→ Source data

------------------------------------------------------------

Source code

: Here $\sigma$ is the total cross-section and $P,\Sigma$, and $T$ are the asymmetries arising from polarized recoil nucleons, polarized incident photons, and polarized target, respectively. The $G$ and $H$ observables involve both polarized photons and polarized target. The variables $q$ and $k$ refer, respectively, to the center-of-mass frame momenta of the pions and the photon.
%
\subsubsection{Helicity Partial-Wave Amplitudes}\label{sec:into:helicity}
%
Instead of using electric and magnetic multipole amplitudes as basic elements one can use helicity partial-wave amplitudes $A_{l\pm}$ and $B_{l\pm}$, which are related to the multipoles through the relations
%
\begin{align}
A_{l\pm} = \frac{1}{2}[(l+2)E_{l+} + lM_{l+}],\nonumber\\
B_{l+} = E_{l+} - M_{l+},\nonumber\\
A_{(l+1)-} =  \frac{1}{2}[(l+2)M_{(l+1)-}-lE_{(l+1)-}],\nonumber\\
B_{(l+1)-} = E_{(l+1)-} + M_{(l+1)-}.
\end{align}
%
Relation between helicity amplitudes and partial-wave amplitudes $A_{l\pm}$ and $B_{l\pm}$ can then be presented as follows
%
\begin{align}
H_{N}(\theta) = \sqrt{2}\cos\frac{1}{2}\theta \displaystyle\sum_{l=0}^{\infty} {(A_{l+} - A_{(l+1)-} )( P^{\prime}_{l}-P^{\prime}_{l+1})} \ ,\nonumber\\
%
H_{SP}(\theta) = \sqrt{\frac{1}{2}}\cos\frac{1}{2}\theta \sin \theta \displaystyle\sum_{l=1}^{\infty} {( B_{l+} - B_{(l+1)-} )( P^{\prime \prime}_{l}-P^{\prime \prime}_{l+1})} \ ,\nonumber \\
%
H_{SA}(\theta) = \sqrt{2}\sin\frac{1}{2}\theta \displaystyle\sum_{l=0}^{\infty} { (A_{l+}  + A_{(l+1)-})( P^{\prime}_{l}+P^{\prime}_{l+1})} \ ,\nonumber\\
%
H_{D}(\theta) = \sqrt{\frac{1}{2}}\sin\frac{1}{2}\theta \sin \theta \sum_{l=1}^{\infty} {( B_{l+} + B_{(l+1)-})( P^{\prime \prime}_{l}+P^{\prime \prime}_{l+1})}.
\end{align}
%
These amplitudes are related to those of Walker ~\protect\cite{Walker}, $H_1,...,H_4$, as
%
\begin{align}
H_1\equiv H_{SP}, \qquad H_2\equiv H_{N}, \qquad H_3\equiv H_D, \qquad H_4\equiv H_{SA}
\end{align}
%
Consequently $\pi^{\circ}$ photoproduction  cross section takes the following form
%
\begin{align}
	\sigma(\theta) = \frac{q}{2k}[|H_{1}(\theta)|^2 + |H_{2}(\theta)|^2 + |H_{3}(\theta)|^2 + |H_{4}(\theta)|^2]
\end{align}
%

------------------------------------------------------------

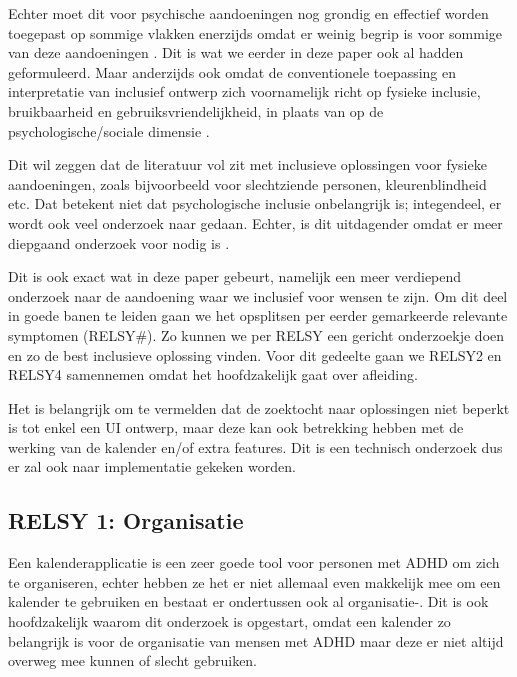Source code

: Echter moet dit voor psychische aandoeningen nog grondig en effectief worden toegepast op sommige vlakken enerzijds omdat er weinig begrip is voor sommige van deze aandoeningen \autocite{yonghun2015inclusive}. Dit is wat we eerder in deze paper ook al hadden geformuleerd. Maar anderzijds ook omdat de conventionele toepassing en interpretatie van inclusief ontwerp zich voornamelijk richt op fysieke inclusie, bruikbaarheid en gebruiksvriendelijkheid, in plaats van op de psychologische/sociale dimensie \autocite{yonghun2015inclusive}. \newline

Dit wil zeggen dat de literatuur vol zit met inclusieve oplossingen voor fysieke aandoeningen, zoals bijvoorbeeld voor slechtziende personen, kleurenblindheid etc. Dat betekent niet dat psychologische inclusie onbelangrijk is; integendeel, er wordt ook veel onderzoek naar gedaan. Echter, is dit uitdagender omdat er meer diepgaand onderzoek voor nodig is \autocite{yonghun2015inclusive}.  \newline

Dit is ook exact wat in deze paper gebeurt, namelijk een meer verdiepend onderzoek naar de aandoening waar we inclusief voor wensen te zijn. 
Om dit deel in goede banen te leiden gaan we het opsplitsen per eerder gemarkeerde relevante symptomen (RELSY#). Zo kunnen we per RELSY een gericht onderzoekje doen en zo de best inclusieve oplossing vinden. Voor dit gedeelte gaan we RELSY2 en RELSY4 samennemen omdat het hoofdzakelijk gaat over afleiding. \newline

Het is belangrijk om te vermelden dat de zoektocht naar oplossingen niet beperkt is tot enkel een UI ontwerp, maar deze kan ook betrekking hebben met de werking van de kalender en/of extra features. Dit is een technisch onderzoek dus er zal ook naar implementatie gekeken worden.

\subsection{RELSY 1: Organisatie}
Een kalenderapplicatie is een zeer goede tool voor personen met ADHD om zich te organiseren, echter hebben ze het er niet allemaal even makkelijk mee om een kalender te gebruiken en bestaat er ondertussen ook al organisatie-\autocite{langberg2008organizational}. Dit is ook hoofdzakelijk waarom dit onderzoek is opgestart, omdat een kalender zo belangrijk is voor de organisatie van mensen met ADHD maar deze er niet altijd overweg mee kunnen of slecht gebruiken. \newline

------------------------------------------------------------

→ Required action
Each line above that has the word "aandoeningen" must be copied.

→ Answer space
: Echter moet dit voor psychische aandoeningen nog grondig en effectief worden toegepast op sommige vlakken enerzijds omdat er weinig begrip is voor sommige van deze aandoeningen \autocite{yonghun2015inclusive}. Dit is wat we eerder in deze paper ook al hadden geformuleerd. Maar anderzijds ook omdat de conventionele toepassing en interpretatie van inclusief ontwerp zich voornamelijk richt op fysieke inclusie, bruikbaarheid en gebruiksvriendelijkheid, in plaats van op de psychologische/sociale dimensie \autocite{yonghun2015inclusive}. \newline
Dit wil zeggen dat de literatuur vol zit met inclusieve oplossingen voor fysieke aandoeningen, zoals bijvoorbeeld voor slechtziende personen, kleurenblindheid etc. Dat betekent niet dat psychologische inclusie onbelangrijk is; integendeel, er wordt ook veel onderzoek naar gedaan. Echter, is dit uitdagender omdat er meer diepgaand onderzoek voor nodig is \autocite{yonghun2015inclusive}.  \newline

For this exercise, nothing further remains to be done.